Il passe pour avoir d’excellentes relations avec ses homologues et interlocuteurs israéliens et américains, et se félicite volontiers de la coopération sécuritaire avec Israël et de ses succès dans la lutte antiterroriste – notamment du nombre d’attentats anti-israéliens qu’il a réussi à empêcher. Au printemps 2018, lorsque les contacts avec les représentants du gouvernement américain étaient officiellement gelés par Ramallah, il avait discrètement rencontré à Washington le directeur de la CIA pour l’informer notamment sur la santé de Mahmoud Abbas qui inquiétait le Département d’État.
Tout se passe en fait comme si cette relève, qui ne revendique pas encore ce rôle, était réellement convaincue qu’il n’y aura jamais d’État palestinien.
Lui aussi parle couramment l’hébreu après l’avoir appris en prison, pendant ses multiples séjours dans les centres de détention israéliens dans les années 1980, lorsqu’il appartenait aux jeunesses du Fatah. Malgré ses efforts constants pour ne pas apparaître, son nom a été cité dans la presse palestinienne et israélienne en novembre 2018 lorsque l’un de ses amis, banquier à Ramallah, a été impliqué dans la vente dissimulée à des colons juifs d’une maison du quartier musulman de la vieille ville de Jérusalem.
En raison de leur proximité avec le président, mais aussi de leurs activités présentes ou passées dans la police de l’Autorité et de leurs relations de travail, vieilles de plusieurs décennies, avec des représentants du gouvernement israélien, Faraj comme al-Cheikh sont soupçonnés de jouer un rôle majeur dans la mise en œuvre, du côté palestinien, de la politique de « réduction du conflit » adoptée par Naftali Bennett et acceptée au moins tacitement par Mahmoud Abbas. Ils seraient notamment très actifs dans la négociation entre les deux camps des « mesures de construction de la confiance ». C’est-à-dire, en fait, des concessions réclamées par Israël.
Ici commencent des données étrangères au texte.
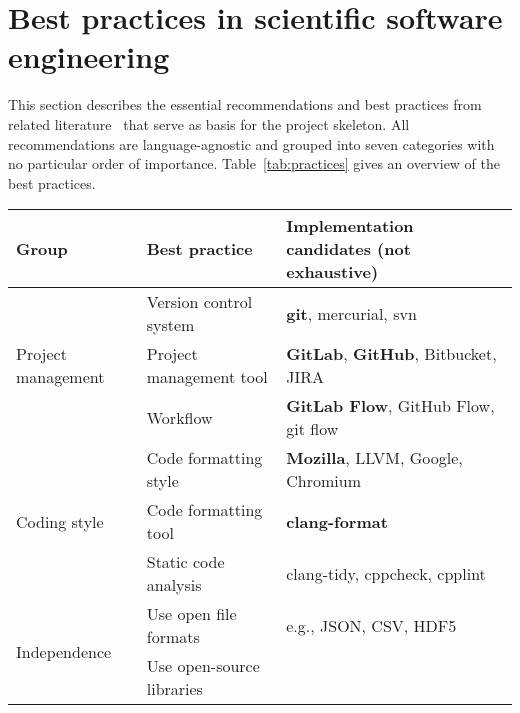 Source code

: \documentclass[@CLASSOPTIONS@]{tumarticle}
\begin{document}
\section{Best practices in scientific software engineering}
\label{sec:measures}

This section describes the essential recommendations and best practices from
related literature~\cite{nowogrodzki2019, hunt1999pragmatic, prlic2012, %
  bangerth2013, wilson2014, wilson2017, schlauch2018dlrguide, %
  netherlands-guide2019} that serve as basis for the project skeleton.
All recommendations are language-agnostic and grouped into seven categories
with no particular order of importance. Table~\ref{tab:practices} gives an
overview of the best practices.

\begin{table*}
  \centering
  \caption{Overview of best practices in software engineering for
    scientific software projects. For each best practice, implementation
    candidates are listed where the selected choice is denoted in bold.}
  \label{tab:practices}
  \begin{tabular}{lll}
    \hline
    \textbf{Group}                      & \textbf{Best practice}        &
    \textbf{Implementation candidates (not exhaustive)}
    \\
    \hline
    \multirow{3}{*}{Project management} & Version control system        &
    \textbf{git}, mercurial, svn
    \\
    \cline{2-3}
                                        & Project management tool       &
    \textbf{GitLab}, \textbf{GitHub}, Bitbucket, JIRA
    \\
    \cline{2-3}
                                        & Workflow                      &
    \textbf{GitLab Flow}, GitHub Flow, git flow
    \\
    \hline
    \multirow{3}{*}{Coding style}       & Code formatting style         &
    \textbf{Mozilla}, LLVM, Google, Chromium
    \\
    \cline{2-3}
                                        & Code formatting tool          &
    \textbf{clang-format}
    \\
    \cline{2-3}
                                        & Static code analysis          &
    clang-tidy, cppcheck, cpplint
    \\
    \hline
    \multirow{2}{*}{Independence}       & Use open file formats         &
    e.g., JSON, CSV, HDF5
    \\
    \cline{2-3}
                                        & Use open-source libraries     &

\end{tabular}
\end{table*}
\end{document}
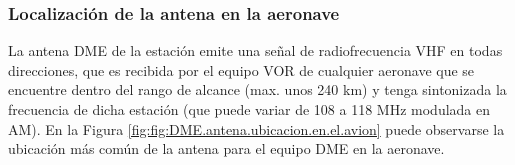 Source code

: \subsubsection{Localizaci\'on de la antena en la aeronave}
\label{sec:DME.localizacion.antena.aeronave}

La antena DME de la estaci\'on emite una se\~nal de radiofrecuencia VHF en todas direcciones, que es recibida por el equipo VOR de cualquier aeronave que se encuentre dentro del rango de alcance (max. unos 240 km) y tenga sintonizada la frecuencia de dicha estaci\'on (que puede variar de 108 a 118 MHz modulada en AM). En la Figura \ref{fig:fig:DME.antena.ubicacion.en.el.avion} puede observarse la ubicaci\'on m\'as com\'un de la antena para el equipo DME en la aeronave.

\begin{figure}[!htb]
\hspace{3mm}
\end{figure}



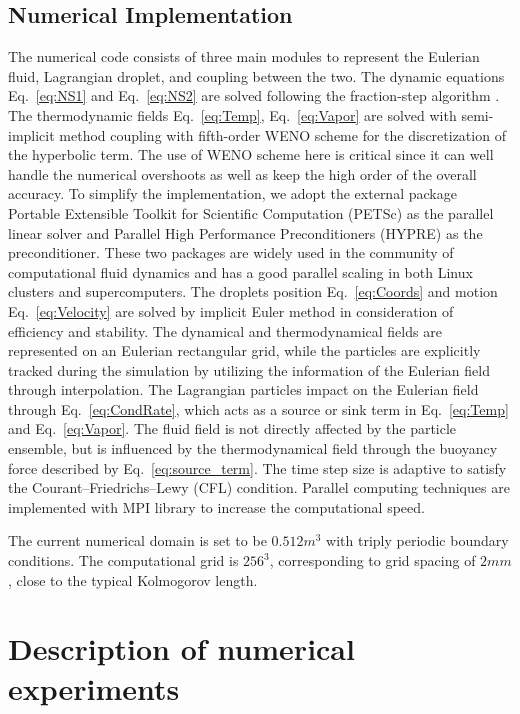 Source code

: \documentclass[draft,linenumbers]{agujournal}
\newcommand{\Eq}[1]{Eq.~\eqref{#1}} \newcommand{\Fig}[1]{Figure~\ref{#1}}
\begin{document}
\subsection{Numerical Implementation}
The numerical code consists of three main modules to represent the Eulerian fluid, Lagrangian droplet, and coupling between the two. The dynamic equations \Eq{eq:NS1} and \Eq{eq:NS2} are solved following the fraction-step algorithm \citep{Brown2001}. The thermodynamic fields \Eq{eq:Temp}, \Eq{eq:Vapor} are solved with semi-implicit method coupling with fifth-order WENO scheme for the discretization of the hyperbolic term. The use of WENO scheme here is critical since it can well handle the numerical overshoots as well as keep the high order of the overall accuracy. To simplify the implementation, we adopt the external package Portable Extensible Toolkit for Scientific Computation (PETSc) \citep{petsc_cite} as the parallel linear solver and Parallel High Performance Preconditioners (HYPRE) \citep{hypre_cite} as the preconditioner. These two packages are widely used in the community of computational fluid dynamics and has a good parallel scaling in both Linux clusters and supercomputers. The droplets position \Eq{eq:Coords} and motion \Eq{eq:Velocity} are solved by implicit Euler method in consideration of efficiency and stability. The dynamical and thermodynamical fields are represented on an Eulerian rectangular grid, while the particles are explicitly tracked during the simulation by utilizing the information of the Eulerian field through  interpolation. The Lagrangian particles impact on the Eulerian field through \Eq{eq:CondRate}, which acts as a source or sink term in \Eq{eq:Temp} and \Eq{eq:Vapor}. The fluid field is not directly affected by the particle ensemble, but is influenced by the thermodynamical field through the buoyancy force described by \Eq{eq:source_term}. The time step size is adaptive to satisfy the Courant--Friedrichs--Lewy (CFL) condition. Parallel computing techniques are implemented with MPI library to increase the computational speed.

The current numerical domain is set to be $0.512m^{3}$ with triply periodic boundary conditions. The computational grid is $256^{3}$, corresponding to grid spacing of $2mm$, close to the typical Kolmogorov length.

\section{Description of numerical experiments}\label{experiment_description}
\end{document}
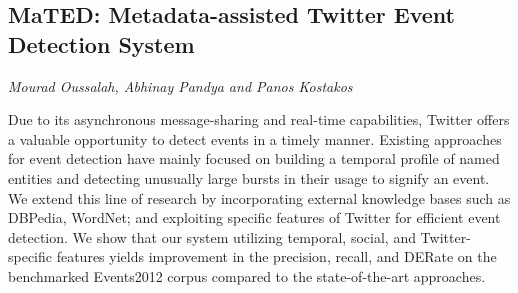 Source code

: \documentclass[../booklet.tex]{subfiles}
\begin{document}
\subsection[MaTED: Metadata-assisted Twitter Event Detection System. {\it Mourad Oussalah, Abhinay Pandya and Panos Kostakos}]{MaTED: Metadata-assisted Twitter Event Detection System}
  

\begin{center}
  {\it Mourad Oussalah, Abhinay Pandya and Panos Kostakos}
\end{center}

\vskip 0.8cm


Due to its asynchronous message-sharing and real-time capabilities, Twitter offers a valuable opportunity to detect events in a timely manner. Existing approaches for event detection have mainly focused on building a temporal profile of named entities and detecting unusually large bursts in their usage to signify an event. We extend this line of research by incorporating external knowledge bases such as DBPedia, WordNet; and exploiting specific features of Twitter for efficient event detection. We show that our system utilizing temporal, social, and Twitter-specific features yields improvement in the precision, recall, and DERate on the benchmarked Events2012 corpus compared to the state-of-the-art approaches.

\end{document}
Tout se passe comme si cette relève, qui ne revendique pas encore ce rôle, était réellement convaincue qu’il n’y aura jamais d’État palestinien. Ni d’État binational démocratique. Et qu’en raison des équilibres géopolitiques régionaux, et notamment de l’attitude américaine, l’hypothèse de l’expulsion des Palestiniens, c’est-à-dire d’une nouvelle Nakba, était aussi provisoirement exclue. Il ne resterait donc, pour l’heure, pas d’autre issue que le vieux schéma colonial, avec les territoires occupés transformés en réservoir de main-d’œuvre pour l’occupant ?
Il reviendrait alors à la relève d’imposer désormais une nouvelle gouvernance, adaptée à la situation, en écartant critiques et résistances. Ainsi pourrait s’expliquer la violence déployée contre l’opposition, puis la peur qui s’installe aujourd’hui dans les conversations. Ou la décision de faire tomber – symboliquement – certaines têtes, qui incarnent une autre vision de la question de Palestine. Ainsi s’expliqueraient aussi, par exemple, les mises à l’écart ou les changements d’affectation de hauts fonctionnaires palestiniens connus pour leur compétence, mais aussi pour leur esprit critique et leur liberté de parole – donc gênants pour l’Autorité. Et fidèles aux engagements patriotiques de leur jeunesse. Donc encombrants pour Israël.